(Beginning of Provided records)

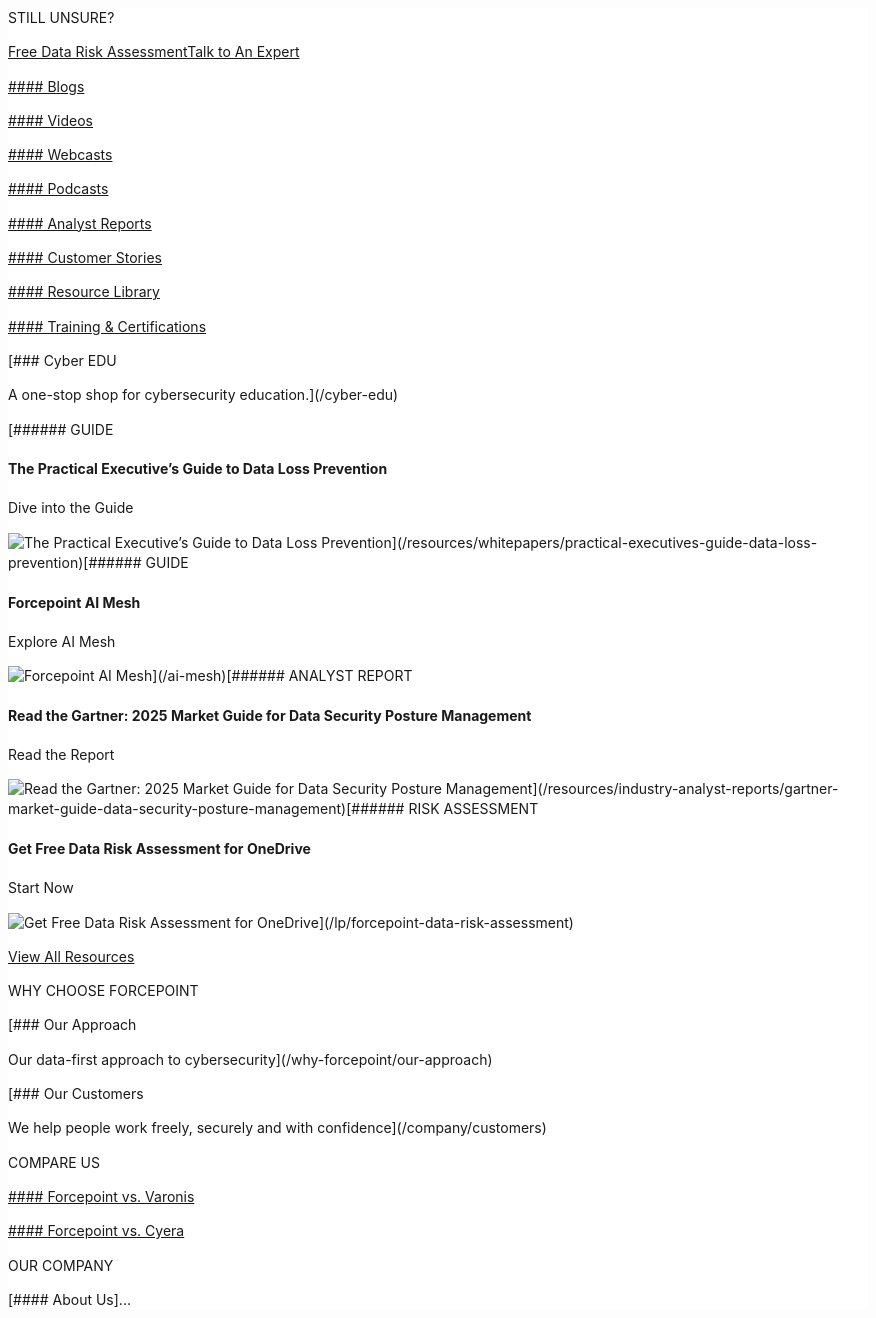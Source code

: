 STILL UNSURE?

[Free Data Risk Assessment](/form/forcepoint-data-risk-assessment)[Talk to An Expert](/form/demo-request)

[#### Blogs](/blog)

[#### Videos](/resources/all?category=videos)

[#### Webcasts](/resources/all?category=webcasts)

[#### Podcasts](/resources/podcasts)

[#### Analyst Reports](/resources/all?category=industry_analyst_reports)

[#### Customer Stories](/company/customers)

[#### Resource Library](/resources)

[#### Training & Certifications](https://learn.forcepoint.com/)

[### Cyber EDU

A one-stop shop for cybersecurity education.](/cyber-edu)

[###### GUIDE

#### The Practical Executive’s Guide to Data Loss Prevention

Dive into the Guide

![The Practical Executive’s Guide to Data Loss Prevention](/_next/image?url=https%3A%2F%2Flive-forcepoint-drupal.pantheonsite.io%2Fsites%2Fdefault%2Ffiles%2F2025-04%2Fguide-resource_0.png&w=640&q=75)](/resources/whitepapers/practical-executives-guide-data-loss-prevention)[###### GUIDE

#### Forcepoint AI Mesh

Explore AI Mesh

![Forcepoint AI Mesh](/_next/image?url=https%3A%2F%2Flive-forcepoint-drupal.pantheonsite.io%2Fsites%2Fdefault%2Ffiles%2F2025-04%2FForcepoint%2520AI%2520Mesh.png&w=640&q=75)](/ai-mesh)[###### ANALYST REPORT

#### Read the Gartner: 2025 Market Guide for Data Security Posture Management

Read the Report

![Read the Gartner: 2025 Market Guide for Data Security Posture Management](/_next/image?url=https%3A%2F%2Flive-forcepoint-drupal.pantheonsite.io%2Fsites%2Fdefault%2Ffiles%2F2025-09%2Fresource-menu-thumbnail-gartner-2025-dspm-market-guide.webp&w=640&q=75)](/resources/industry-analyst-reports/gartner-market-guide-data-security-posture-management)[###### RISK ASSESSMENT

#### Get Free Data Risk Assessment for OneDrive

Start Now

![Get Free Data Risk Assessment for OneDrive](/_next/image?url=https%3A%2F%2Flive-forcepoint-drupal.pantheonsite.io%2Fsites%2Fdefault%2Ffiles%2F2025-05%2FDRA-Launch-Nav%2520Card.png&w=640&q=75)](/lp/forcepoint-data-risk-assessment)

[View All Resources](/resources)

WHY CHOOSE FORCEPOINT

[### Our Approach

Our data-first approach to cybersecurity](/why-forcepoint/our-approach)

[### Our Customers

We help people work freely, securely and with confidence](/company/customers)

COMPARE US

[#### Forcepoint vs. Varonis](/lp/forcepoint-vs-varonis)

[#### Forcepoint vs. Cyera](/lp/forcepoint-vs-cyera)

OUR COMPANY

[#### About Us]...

(End of Provided records)
(Beginning of Provided records)

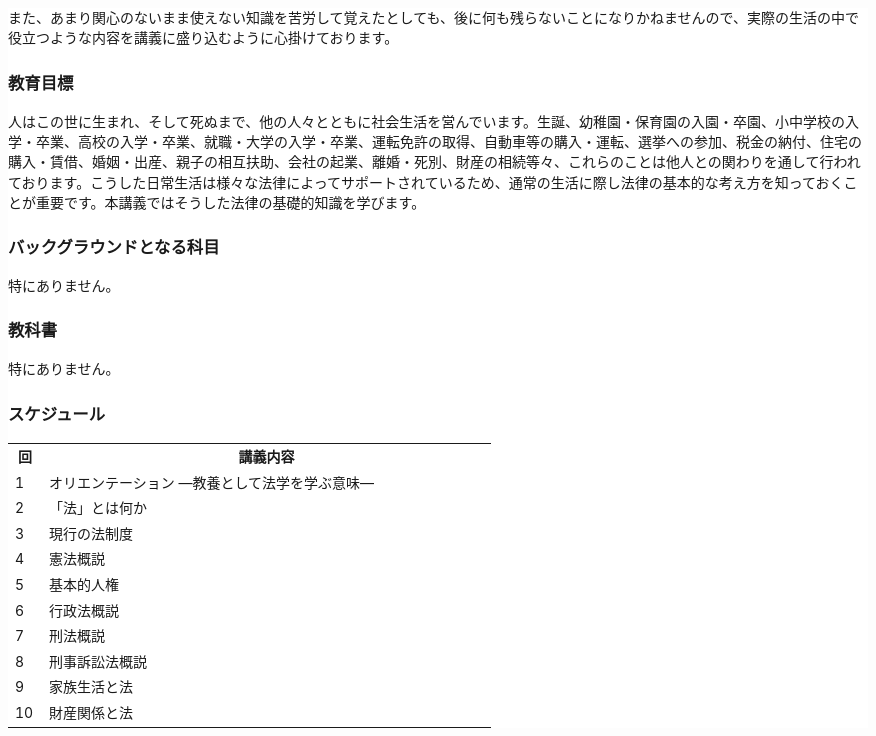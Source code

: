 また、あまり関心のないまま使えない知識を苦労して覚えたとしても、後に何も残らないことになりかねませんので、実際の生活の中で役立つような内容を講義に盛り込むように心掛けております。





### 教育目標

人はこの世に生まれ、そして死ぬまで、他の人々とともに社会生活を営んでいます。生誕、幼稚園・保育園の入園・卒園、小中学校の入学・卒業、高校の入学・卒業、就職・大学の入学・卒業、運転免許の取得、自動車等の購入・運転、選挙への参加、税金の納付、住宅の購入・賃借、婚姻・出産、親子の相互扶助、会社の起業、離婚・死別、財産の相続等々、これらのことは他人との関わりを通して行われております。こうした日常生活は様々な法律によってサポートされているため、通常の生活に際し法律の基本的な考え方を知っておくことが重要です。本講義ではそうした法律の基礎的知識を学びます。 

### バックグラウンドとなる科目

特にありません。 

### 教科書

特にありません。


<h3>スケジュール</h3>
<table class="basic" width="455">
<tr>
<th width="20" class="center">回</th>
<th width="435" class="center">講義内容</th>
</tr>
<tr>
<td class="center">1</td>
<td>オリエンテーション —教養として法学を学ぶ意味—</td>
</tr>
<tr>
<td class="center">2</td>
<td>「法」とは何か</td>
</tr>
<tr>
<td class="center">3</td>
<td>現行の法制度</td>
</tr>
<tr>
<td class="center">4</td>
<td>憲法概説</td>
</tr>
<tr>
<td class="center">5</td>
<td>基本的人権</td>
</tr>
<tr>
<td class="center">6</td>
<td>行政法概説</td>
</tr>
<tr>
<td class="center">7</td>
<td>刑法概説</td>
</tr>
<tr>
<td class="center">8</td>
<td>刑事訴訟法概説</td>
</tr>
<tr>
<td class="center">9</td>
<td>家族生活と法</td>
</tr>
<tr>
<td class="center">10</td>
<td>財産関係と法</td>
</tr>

(End of Provided records)

● **Your instructions**: Search the preceding listing for "image" and extract every line where it is found.

● **Response to the exercise**:
![The Practical Executive’s Guide to Data Loss Prevention](/_next/image?url=https%3A%2F%2Flive-forcepoint-drupal.pantheonsite.io%2Fsites%2Fdefault%2Ffiles%2F2025-04%2Fguide-resource_0.png&w=640&q=75)](/resources/whitepapers/practical-executives-guide-data-loss-prevention)[###### GUIDE
![Forcepoint AI Mesh](/_next/image?url=https%3A%2F%2Flive-forcepoint-drupal.pantheonsite.io%2Fsites%2Fdefault%2Ffiles%2F2025-04%2FForcepoint%2520AI%2520Mesh.png&w=640&q=75)](/ai-mesh)[###### ANALYST REPORT
![Read the Gartner: 2025 Market Guide for Data Security Posture Management](/_next/image?url=https%3A%2F%2Flive-forcepoint-drupal.pantheonsite.io%2Fsites%2Fdefault%2Ffiles%2F2025-09%2Fresource-menu-thumbnail-gartner-2025-dspm-market-guide.webp&w=640&q=75)](/resources/industry-analyst-reports/gartner-market-guide-data-security-posture-management)[###### RISK ASSESSMENT
![Get Free Data Risk Assessment for OneDrive](/_next/image?url=https%3A%2F%2Flive-forcepoint-drupal.pantheonsite.io%2Fsites%2Fdefault%2Ffiles%2F2025-05%2FDRA-Launch-Nav%2520Card.png&w=640&q=75)](/lp/forcepoint-data-risk-assessment)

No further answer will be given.